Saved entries
★ ★ ★ ★ ★

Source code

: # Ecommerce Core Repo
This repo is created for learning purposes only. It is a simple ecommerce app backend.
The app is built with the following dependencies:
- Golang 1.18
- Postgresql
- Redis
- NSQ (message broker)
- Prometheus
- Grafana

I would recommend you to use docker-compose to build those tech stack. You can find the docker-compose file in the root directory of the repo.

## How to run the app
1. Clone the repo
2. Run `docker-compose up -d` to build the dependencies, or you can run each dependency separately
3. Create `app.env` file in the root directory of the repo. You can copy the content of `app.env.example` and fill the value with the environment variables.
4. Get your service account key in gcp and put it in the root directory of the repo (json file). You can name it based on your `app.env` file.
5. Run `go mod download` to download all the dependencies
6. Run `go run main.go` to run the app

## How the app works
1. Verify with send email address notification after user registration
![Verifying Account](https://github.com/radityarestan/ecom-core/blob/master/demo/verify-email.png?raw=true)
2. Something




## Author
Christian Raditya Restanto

★ ★ ★ ★ ★

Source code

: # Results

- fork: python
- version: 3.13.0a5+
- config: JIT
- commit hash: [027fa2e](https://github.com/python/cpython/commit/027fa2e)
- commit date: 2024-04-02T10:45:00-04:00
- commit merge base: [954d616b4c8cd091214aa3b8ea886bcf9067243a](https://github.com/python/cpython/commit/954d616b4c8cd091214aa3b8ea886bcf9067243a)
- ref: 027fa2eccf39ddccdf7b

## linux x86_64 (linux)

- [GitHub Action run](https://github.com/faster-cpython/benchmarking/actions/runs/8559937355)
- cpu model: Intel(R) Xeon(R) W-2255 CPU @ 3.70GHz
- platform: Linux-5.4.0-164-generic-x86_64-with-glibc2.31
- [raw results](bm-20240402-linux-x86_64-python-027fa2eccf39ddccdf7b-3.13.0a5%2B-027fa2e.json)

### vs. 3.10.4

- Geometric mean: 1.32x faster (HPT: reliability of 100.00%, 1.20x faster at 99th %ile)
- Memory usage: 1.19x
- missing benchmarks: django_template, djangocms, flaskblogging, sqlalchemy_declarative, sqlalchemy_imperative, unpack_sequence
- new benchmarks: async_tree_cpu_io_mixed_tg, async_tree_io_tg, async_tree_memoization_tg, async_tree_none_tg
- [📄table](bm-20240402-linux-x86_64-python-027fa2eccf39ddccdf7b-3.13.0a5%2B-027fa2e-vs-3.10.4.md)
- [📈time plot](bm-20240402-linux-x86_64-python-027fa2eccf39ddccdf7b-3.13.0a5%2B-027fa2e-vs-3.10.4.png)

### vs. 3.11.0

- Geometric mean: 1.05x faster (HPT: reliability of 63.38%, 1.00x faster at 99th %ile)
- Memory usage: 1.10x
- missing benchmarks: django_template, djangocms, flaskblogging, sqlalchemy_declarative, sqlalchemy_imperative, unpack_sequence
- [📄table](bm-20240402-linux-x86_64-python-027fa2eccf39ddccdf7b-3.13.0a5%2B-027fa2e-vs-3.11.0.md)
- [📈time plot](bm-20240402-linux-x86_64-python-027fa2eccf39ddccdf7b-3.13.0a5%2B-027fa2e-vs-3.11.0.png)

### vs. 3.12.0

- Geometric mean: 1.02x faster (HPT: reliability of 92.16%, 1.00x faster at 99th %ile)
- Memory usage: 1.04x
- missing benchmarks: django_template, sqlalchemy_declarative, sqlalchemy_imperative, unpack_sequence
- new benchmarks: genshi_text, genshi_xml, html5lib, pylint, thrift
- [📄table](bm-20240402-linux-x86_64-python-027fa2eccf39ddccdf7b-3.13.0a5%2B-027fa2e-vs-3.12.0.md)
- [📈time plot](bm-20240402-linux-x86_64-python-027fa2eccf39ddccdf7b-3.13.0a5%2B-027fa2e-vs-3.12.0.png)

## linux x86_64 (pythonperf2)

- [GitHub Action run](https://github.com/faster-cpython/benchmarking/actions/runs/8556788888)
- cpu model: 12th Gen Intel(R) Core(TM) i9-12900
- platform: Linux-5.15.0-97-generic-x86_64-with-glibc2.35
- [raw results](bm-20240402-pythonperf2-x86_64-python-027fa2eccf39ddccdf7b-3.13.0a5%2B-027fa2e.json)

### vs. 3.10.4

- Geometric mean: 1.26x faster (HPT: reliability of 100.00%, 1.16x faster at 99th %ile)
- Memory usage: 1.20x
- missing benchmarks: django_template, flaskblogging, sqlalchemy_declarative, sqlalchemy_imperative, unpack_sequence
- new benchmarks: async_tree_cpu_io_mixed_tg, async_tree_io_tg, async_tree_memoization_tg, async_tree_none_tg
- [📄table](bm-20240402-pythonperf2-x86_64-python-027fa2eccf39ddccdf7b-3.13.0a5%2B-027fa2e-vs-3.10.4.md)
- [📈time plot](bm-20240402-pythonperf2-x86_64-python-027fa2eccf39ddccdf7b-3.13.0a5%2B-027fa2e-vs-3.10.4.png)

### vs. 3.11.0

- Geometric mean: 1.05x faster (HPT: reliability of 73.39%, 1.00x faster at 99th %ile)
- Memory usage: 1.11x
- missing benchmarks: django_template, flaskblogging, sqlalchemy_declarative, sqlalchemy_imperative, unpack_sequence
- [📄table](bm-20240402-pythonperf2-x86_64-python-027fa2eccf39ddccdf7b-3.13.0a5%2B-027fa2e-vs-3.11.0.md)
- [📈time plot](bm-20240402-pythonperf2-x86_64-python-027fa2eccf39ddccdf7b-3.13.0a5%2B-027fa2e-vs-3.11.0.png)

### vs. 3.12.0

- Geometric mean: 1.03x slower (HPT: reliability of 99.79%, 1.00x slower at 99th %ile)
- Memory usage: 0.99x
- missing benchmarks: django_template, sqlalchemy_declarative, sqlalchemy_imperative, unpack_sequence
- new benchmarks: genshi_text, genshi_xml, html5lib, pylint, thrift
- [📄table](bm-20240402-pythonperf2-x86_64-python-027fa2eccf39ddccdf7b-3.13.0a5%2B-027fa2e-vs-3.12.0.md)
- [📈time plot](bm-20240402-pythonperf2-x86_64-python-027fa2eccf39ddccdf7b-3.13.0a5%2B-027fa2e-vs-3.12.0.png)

★ ★ ★ ★ ★

• _Description of the task_: State the number of lines in the records that contain the string "time". Nothing else is needed.

• _Exercise response_: 6